1 - stoopid gut lewsers with big gint stiks up there ases yeling at u for waring ur hot sweter on bakwurds wile having sekret sex wit straingers.

2 - kumfort eeters and fead u to deth. owl of the men r gai.

3 - fakerz hoo sit arownd and driv a fancy spoarts kar too look gewd but thay akchewally stoal the muney and nead too go to jale.

6 - whiny litle lap dawgs who maik u tel them wot too dew and then deside u are stoopid and pewrify the hooman raice.

7 - crazie partie animuls who our sewper shalow and do not no how to thik a deap thot if it hit them in the fase.

8 - moar stoopid gut tipes they furt in ur face and then go explowd the yooniverse with bawmbs becuz thay had the rong cheeries for brekfast.

9 - boaring and flakie thay thik they r deap like 4s and 5s but thay are stoopid flowr childrin hoo do watever u say.

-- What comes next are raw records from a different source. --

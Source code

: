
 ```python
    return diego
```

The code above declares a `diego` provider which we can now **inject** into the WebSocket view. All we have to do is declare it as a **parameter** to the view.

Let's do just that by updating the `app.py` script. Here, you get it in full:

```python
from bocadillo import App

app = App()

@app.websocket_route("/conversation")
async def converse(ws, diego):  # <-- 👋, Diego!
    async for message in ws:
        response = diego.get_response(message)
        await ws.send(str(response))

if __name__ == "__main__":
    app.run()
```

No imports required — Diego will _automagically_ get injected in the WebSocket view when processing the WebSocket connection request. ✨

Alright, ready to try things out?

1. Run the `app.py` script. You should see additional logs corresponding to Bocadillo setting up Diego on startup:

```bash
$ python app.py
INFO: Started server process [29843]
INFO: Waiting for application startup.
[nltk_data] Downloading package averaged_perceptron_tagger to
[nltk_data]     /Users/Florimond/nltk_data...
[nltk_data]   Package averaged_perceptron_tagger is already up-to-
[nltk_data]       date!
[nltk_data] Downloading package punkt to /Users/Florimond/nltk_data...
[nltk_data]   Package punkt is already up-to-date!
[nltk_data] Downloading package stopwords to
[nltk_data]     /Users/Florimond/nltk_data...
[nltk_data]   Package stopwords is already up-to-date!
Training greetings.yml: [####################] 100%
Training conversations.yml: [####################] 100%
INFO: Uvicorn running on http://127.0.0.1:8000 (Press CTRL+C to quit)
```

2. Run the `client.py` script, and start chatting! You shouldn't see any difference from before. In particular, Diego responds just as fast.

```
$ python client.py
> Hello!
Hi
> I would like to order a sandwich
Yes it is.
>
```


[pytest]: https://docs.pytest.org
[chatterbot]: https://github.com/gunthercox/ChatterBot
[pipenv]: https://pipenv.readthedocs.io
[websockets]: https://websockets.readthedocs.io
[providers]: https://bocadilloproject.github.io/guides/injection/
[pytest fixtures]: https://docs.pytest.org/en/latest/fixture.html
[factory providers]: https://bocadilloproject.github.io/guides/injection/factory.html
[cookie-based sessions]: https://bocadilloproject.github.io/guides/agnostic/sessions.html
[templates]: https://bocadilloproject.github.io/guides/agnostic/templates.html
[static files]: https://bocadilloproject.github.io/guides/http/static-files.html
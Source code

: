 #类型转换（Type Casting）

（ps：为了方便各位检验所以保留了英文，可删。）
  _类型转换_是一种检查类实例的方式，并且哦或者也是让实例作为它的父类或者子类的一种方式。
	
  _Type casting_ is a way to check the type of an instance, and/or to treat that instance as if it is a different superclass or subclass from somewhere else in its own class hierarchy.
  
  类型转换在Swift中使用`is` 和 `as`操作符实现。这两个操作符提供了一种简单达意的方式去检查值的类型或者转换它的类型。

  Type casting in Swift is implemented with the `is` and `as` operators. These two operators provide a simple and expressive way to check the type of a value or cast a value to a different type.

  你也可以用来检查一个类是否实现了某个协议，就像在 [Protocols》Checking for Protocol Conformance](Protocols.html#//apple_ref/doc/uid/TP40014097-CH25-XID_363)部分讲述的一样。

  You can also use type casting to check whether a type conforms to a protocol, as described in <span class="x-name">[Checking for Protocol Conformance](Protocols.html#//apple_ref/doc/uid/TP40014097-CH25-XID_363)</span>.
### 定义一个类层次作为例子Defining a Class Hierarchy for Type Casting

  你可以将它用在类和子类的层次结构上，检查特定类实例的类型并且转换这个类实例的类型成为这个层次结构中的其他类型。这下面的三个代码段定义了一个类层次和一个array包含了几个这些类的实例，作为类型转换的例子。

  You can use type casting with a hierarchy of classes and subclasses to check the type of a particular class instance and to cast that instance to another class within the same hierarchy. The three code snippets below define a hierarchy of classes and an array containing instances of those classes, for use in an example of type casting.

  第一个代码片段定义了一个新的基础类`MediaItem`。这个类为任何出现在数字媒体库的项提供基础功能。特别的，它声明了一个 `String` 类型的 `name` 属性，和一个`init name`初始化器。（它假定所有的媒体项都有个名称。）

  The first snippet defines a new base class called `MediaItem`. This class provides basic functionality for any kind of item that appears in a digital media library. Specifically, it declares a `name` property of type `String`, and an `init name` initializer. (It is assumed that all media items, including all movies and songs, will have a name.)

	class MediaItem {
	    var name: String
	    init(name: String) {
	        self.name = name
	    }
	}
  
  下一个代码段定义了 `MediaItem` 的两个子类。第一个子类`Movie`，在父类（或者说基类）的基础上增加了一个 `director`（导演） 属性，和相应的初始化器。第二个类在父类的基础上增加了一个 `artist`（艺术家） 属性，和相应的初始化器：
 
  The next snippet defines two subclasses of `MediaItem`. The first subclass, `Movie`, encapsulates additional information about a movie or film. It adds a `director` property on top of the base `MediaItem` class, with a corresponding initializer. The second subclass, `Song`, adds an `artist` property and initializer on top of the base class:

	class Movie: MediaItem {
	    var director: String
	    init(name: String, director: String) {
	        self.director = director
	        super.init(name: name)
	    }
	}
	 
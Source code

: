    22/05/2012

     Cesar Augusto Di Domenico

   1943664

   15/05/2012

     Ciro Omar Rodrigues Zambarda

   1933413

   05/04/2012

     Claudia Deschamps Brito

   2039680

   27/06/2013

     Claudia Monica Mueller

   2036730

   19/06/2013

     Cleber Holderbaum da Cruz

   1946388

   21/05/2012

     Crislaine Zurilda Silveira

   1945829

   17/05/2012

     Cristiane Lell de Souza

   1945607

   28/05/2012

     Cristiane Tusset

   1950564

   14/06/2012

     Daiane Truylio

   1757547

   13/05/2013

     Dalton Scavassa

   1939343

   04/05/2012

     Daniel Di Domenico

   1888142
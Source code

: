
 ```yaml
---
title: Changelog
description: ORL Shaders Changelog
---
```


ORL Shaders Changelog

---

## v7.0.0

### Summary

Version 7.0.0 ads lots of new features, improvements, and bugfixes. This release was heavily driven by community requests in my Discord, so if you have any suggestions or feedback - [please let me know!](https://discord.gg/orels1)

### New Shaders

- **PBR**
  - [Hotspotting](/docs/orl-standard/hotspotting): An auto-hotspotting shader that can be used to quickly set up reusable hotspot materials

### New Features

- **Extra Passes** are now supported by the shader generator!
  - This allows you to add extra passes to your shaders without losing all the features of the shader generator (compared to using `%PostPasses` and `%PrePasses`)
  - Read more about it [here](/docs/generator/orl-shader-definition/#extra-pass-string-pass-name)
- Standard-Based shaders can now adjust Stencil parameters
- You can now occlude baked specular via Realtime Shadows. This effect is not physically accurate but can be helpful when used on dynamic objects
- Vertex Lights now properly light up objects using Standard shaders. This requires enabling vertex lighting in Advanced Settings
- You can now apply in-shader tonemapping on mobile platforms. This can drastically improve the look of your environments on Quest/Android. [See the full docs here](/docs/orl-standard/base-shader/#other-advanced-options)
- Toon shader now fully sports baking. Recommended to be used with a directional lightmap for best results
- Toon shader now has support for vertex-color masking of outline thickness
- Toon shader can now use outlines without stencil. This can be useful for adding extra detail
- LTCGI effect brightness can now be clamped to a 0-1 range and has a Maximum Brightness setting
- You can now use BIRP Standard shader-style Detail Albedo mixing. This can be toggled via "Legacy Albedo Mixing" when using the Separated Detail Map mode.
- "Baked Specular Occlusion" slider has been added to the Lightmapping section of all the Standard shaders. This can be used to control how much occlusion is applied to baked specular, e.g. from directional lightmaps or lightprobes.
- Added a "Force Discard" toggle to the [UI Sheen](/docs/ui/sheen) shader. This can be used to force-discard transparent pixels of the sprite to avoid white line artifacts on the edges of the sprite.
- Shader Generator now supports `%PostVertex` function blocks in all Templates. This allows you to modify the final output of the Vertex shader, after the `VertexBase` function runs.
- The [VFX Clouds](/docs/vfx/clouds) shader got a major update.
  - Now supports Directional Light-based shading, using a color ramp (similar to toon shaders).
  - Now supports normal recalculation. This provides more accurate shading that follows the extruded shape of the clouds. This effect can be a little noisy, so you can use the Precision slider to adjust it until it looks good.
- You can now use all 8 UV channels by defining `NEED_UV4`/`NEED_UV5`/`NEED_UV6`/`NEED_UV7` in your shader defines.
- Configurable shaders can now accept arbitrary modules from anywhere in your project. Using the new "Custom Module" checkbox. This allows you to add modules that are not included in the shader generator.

i hoap this has helped owl of u sea the lite.


----------



## lirulin (Apr 16, 2010)

Twos. Too many invisible strings attached to everything.
They seem to connect to people through reciprocal obligation.
I try to remove all obligations I can from my life, both in receiving and imposing.
Their friendly gestures/offers threaten my system, place me out of balance - I either violate their expectations and earn hate, or run myself down trying to repay what they consider normal courtesy but is exhausting extras to me.
My distance, intended as respectful and non-pressuring, is to them cold and a door slammed in the face.


----------



## swell813 (Jun 29, 2011)

Type 3s - perhaps it is because they are my "disintegration" type (I'm a Type 6), but I find 3 males in particular to be EXTRAORDINARILY disingenuous, sleazy even! This is the one personality type where I honestly don't think I count any as friends. I'm also a Leo and dislike dishonesty, dislike when people are one thing in public and a whole other thing behind closed doors, and I find this to be the case with 3s. And I also see myself at my unhealthiest in them, which of course has lots to do with it. 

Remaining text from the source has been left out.